Fluid (air) that rotates around an axis (like a tornado) is called a vortex. A Vortex Tube (VT) also called a Ranque-Hilsch Tube or cooling tube creates cold air and hot air by forcing compressed air through a generation chamber which spins the air centrifugally along the inner walls of the Tube at a high rate of speed, over 1,000,000 RPM, toward the control valve. A percentage of the hot, high-speed air is permitted to exit at the control valve. The remainder of the (now slower) air stream is forced to counterflow up through the center of the high-speed air stream, giving up heat, through the center of the generation chamber finally exiting through the opposite end as extremely cold air. Vortex tubes generate temperatures down to 100°F below inlet air temperature.
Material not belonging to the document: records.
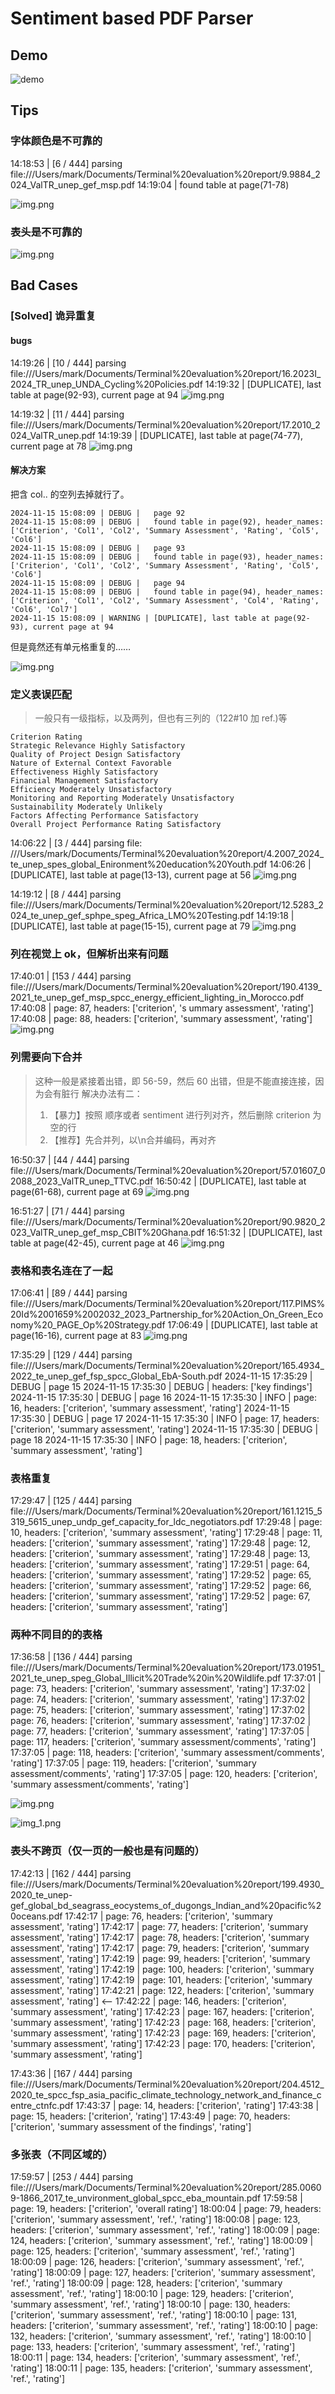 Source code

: # Sentiment based PDF Parser

## Demo

![demo](docs/image.png)

## Tips

### 字体颜色是不可靠的

14:18:53 | [6 / 444] parsing file:///Users/mark/Documents/Terminal%20evaluation%20report/9.9884_2024_ValTR_unep_gef_msp.pdf
14:19:04 | found table at page(71-78)

![img.png](docs/unreliable-font-color.png)

### 表头是不可靠的

![img.png](docs/unreliable-header.png)

## Bad Cases

### [Solved] 诡异重复

#### bugs

14:19:26 | [10 / 444] parsing file:///Users/mark/Documents/Terminal%20evaluation%20report/16.2023I_2024_TR_unep_UNDA_Cycling%20Policies.pdf
14:19:32 | [DUPLICATE], last table at page(92-93), current page at 94
![img.png](docs/wield-refound.png)

14:19:32 | [11 / 444] parsing file:///Users/mark/Documents/Terminal%20evaluation%20report/17.2010_2024_ValTR_unep.pdf
14:19:39 | [DUPLICATE], last table at page(74-77), current page at 78
![img.png](docs/wield-refound-2.png)

#### 解决方案

把含 col.. 的空列去掉就行了。

```
2024-11-15 15:08:09 | DEBUG |   page 92
2024-11-15 15:08:09 | DEBUG |   found table in page(92), header_names:
['Criterion', 'Col1', 'Col2', 'Summary Assessment', 'Rating', 'Col5', 'Col6']
2024-11-15 15:08:09 | DEBUG |   page 93
2024-11-15 15:08:09 | DEBUG |   found table in page(93), header_names:
['Criterion', 'Col1', 'Col2', 'Summary Assessment', 'Rating', 'Col5', 'Col6']
2024-11-15 15:08:09 | DEBUG |   page 94
2024-11-15 15:08:09 | DEBUG |   found table in page(94), header_names:
['Criterion', 'Col1', 'Col2', 'Summary Assessment', 'Col4', 'Rating', 'Col6', 'Col7']
2024-11-15 15:08:09 | WARNING | [DUPLICATE], last table at page(92-93), current page at 94
```

但是竟然还有单元格重复的……

![img.png](docs/cell-duplication.png)

### 定义表误匹配

> 一般只有一级指标，以及两列，但也有三列的（122#10 加 ref.)等

```
Criterion Rating
Strategic Relevance Highly Satisfactory
Quality of Project Design Satisfactory
Nature of External Context Favorable
Effectiveness Highly Satisfactory
Financial Management Satisfactory
Efficiency Moderately Unsatisfactory
Monitoring and Reporting Moderately Unsatisfactory
Sustainability Moderately Unlikely
Factors Affecting Performance Satisfactory
Overall Project Performance Rating Satisfactory
```

14:06:22 | [3 / 444] parsing file:
///Users/mark/Documents/Terminal%20evaluation%20report/4.2007_2024_te_unep_spes_global_Enironment%20education%20Youth.pdf
14:06:26 | [DUPLICATE], last table at page(13-13), current page at 56
![img.png](docs/definition-table.png)

14:19:12 | [8 / 444] parsing file:///Users/mark/Documents/Terminal%20evaluation%20report/12.5283_2024_te_unep_gef_sphpe_speg_Africa_LMO%20Testing.pdf
14:19:18 | [DUPLICATE], last table at page(15-15), current page at 79
![img.png](docs/definition-table-2.png)

### 列在视觉上 ok，但解析出来有问题

17:40:01 | [153 / 444] parsing file:///Users/mark/Documents/Terminal%20evaluation%20report/190.4139_2021_te_unep_gef_msp_spcc_energy_efficient_lighting_in_Morocco.pdf
17:40:08 | page: 87, headers: ['criterion', 's ummary assessment', 'rating']
17:40:08 | page: 88, headers: ['criterion', 'summary assessment', 'rating']
![img.png](docs/column-inconsistency.png)

### 列需要向下合并

> 这种一般是紧接着出错，即 56-59，然后 60 出错，但是不能直接连接，因为会有脏行
> 解决办法有二：
> 1. 【暴力】按照 顺序或者 sentiment 进行列对齐，然后删除 criterion 为空的行
> 2. 【推荐】先合并列，以\n合并编码，再对齐

16:50:37 | [44 / 444] parsing file:///Users/mark/Documents/Terminal%20evaluation%20report/57.01607_02088_2023_ValTR_unep_TTVC.pdf
16:50:42 | [DUPLICATE], last table at page(61-68), current page at 69
![img.png](docs/merge-down-header.png)

16:51:27 | [71 / 444] parsing file:///Users/mark/Documents/Terminal%20evaluation%20report/90.9820_2023_ValTR_unep_gef_msp_CBIT%20Ghana.pdf
16:51:32 | [DUPLICATE], last table at page(42-45), current page at 46
![img.png](docs/merge-down-header-2.png)

### 表格和表名连在了一起

17:06:41 | [89 / 444] parsing file:///Users/mark/Documents/Terminal%20evaluation%20report/117.PIMS%20Id%2001659%2002032_2023_Partnership_for%20Action_On_Green_Economy%20_PAGE_Op%20Strategy.pdf
17:06:49 | [DUPLICATE], last table at page(16-16), current page at 83
![img.png](docs/name-join.png)

17:35:29 | [129 / 444] parsing file:///Users/mark/Documents/Terminal%20evaluation%20report/165.4934_2022_te_unep_gef_fsp_spcc_Global_EbA-South.pdf
2024-11-15 17:35:29 | DEBUG |   page 15
2024-11-15 17:35:30 | DEBUG | headers: ['key findings']
2024-11-15 17:35:30 | DEBUG |   page 16
2024-11-15 17:35:30 | INFO | page: 16, headers: ['criterion', 'summary assessment', 'rating']
2024-11-15 17:35:30 | DEBUG |   page 17
2024-11-15 17:35:30 | INFO | page: 17, headers: ['criterion', 'summary assessment', 'rating']
2024-11-15 17:35:30 | DEBUG |   page 18
2024-11-15 17:35:30 | INFO | page: 18, headers: ['criterion', 'summary assessment', 'rating']

### 表格重复

17:29:47 | [125 / 444] parsing file:///Users/mark/Documents/Terminal%20evaluation%20report/161.1215_5319_5615_unep_undp_gef_capacity_for_ldc_negotiators.pdf
17:29:48 | page: 10, headers: ['criterion', 'summary assessment', 'rating']
17:29:48 | page: 11, headers: ['criterion', 'summary assessment', 'rating']
17:29:48 | page: 12, headers: ['criterion', 'summary assessment', 'rating']
17:29:48 | page: 13, headers: ['criterion', 'summary assessment', 'rating']
17:29:51 | page: 64, headers: ['criterion', 'summary assessment', 'rating']
17:29:52 | page: 65, headers: ['criterion', 'summary assessment', 'rating']
17:29:52 | page: 66, headers: ['criterion', 'summary assessment', 'rating']
17:29:52 | page: 67, headers: ['criterion', 'summary assessment', 'rating']

### 两种不同目的的表格

17:36:58 | [136 / 444] parsing file:///Users/mark/Documents/Terminal%20evaluation%20report/173.01951_2021_te_unep_speg_Global_Illicit%20Trade%20in%20Wildlife.pdf
17:37:01 | page: 73, headers: ['criterion', 'summary assessment', 'rating']
17:37:02 | page: 74, headers: ['criterion', 'summary assessment', 'rating']
17:37:02 | page: 75, headers: ['criterion', 'summary assessment', 'rating']
17:37:02 | page: 76, headers: ['criterion', 'summary assessment', 'rating']
17:37:02 | page: 77, headers: ['criterion', 'summary assessment', 'rating']
17:37:05 | page: 117, headers: ['criterion', 'summary assessment/comments', 'rating']
17:37:05 | page: 118, headers: ['criterion', 'summary assessment/comments', 'rating']
17:37:05 | page: 119, headers: ['criterion', 'summary assessment/comments', 'rating']
17:37:05 | page: 120, headers: ['criterion', 'summary assessment/comments', 'rating']

![img.png](docs/diff-table-1.png)

![img_1.png](docs/diff-table-2.png)

### 表头不跨页（仅一页的一般也是有问题的）

17:42:13 | [162 / 444] parsing file:///Users/mark/Documents/Terminal%20evaluation%20report/199.4930_2020_te_unep-gef_global_bd_seagrass_eocystems_of_dugongs_Indian_and%20pacific%20oceans.pdf
17:42:17 | page: 76, headers: ['criterion', 'summary assessment', 'rating']
17:42:17 | page: 77, headers: ['criterion', 'summary assessment', 'rating']
17:42:17 | page: 78, headers: ['criterion', 'summary assessment', 'rating']
17:42:17 | page: 79, headers: ['criterion', 'summary assessment', 'rating']
17:42:19 | page: 99, headers: ['criterion', 'summary assessment', 'rating']
17:42:19 | page: 100, headers: ['criterion', 'summary assessment', 'rating']
17:42:19 | page: 101, headers: ['criterion', 'summary assessment', 'rating']
17:42:21 | page: 122, headers: ['criterion', 'summary assessment', 'rating'] <--
17:42:22 | page: 146, headers: ['criterion', 'summary assessment', 'rating']
17:42:23 | page: 167, headers: ['criterion', 'summary assessment', 'rating']
17:42:23 | page: 168, headers: ['criterion', 'summary assessment', 'rating']
17:42:23 | page: 169, headers: ['criterion', 'summary assessment', 'rating']
17:42:23 | page: 170, headers: ['criterion', 'summary assessment', 'rating']

17:43:36 | [167 / 444] parsing file:///Users/mark/Documents/Terminal%20evaluation%20report/204.4512_2020_te_spcc_fsp_asia_pacific_climate_technology_network_and_finance_centre_ctnfc.pdf
17:43:37 | page: 14, headers: ['criterion', 'rating']
17:43:38 | page: 15, headers: ['criterion', 'rating']
17:43:49 | page: 70, headers: ['criterion', 'summary assessment of the findings', 'rating']

### 多张表（不同区域的）

17:59:57 | [253 / 444] parsing file:///Users/mark/Documents/Terminal%20evaluation%20report/285.00609-1866_2017_te_unvironment_global_spcc_eba_mountain.pdf
17:59:58 | page: 19, headers: ['criterion', 'overall rating']
18:00:04 | page: 79, headers: ['criterion', 'summary assessment', 'ref.', 'rating']
18:00:08 | page: 123, headers: ['criterion', 'summary assessment', 'ref.', 'rating']
18:00:09 | page: 124, headers: ['criterion', 'summary assessment', 'ref.', 'rating']
18:00:09 | page: 125, headers: ['criterion', 'summary assessment', 'ref.', 'rating']
18:00:09 | page: 126, headers: ['criterion', 'summary assessment', 'ref.', 'rating']
18:00:09 | page: 127, headers: ['criterion', 'summary assessment', 'ref.', 'rating']
18:00:09 | page: 128, headers: ['criterion', 'summary assessment', 'ref.', 'rating']
18:00:10 | page: 129, headers: ['criterion', 'summary assessment', 'ref.', 'rating']
18:00:10 | page: 130, headers: ['criterion', 'summary assessment', 'ref.', 'rating']
18:00:10 | page: 131, headers: ['criterion', 'summary assessment', 'ref.', 'rating']
18:00:10 | page: 132, headers: ['criterion', 'summary assessment', 'ref.', 'rating']
18:00:10 | page: 133, headers: ['criterion', 'summary assessment', 'ref.', 'rating']
18:00:11 | page: 134, headers: ['criterion', 'summary assessment', 'ref.', 'rating']
18:00:11 | page: 135, headers: ['criterion', 'summary assessment', 'ref.', 'rating']
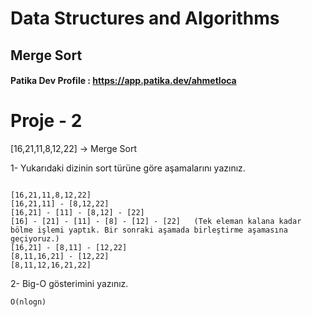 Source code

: # Data Structures and Algorithms

## Merge Sort 

#### Patika Dev Profile : https://app.patika.dev/ahmetloca

# Proje - 2

[16,21,11,8,12,22] -> Merge Sort

1- Yukarıdaki dizinin sort türüne göre aşamalarını yazınız.


```

```

```
[16,21,11,8,12,22]
[16,21,11] - [8,12,22]
[16,21] - [11] - [8,12] - [22]
[16] - [21] - [11] - [8] - [12] - [22]   (Tek eleman kalana kadar bölme işlemi yaptık. Bir sonraki aşamada birleştirme aşamasına geçiyoruz.)
[16,21] - [8,11] - [12,22]               
[8,11,16,21] - [12,22]
[8,11,12,16,21,22]
```

2- Big-O gösterimini yazınız.

```
O(nlogn)
```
The volume and temperature of cold air produced by a Vortex Tube are controlled by the valve in the hot air exhaust. This volume (Cold Fraction) is the percent of total input air released through the cold exhaust. For example, if the total volume of compressed air input is 15SCFM and the Cold Fraction is 70%, then 10.5 SCFM exits the cold end and 4.5 SCFM exits the hot end. A high Cold Fraction. (i.e., more than 50% or the input air exiting the cold air exhaust), produces the maximum efficiency -- the greatest BTUH output. This occurs at Cold Fractions of 60% to 70%, where the amount of air released at the cold exhaust and the temperature drop are optimized. Cooling machining operations, electronic controls, liquid baths, and workers will require high Cold Fractions for maximum refrigeration.
The Vortex tube or Ranque effect was discovered around 1930 by George Ranque. George Ranque, a French physics student, was experimenting with a vortex-type pump he had developed when he noticed warm air exhausting from one end, and cold air from the other. Ranque soon forgot about his pump and started a small firm to exploit the commercial potential for this strange device that produced hot and cold air with no moving parts. However, it soon failed and the vortex tube slipped into obscurity until 1945-1947 when Rudolph Hilsch, a German physicist, published a widely read scientific paper on the device which he called a Wirbelrohr.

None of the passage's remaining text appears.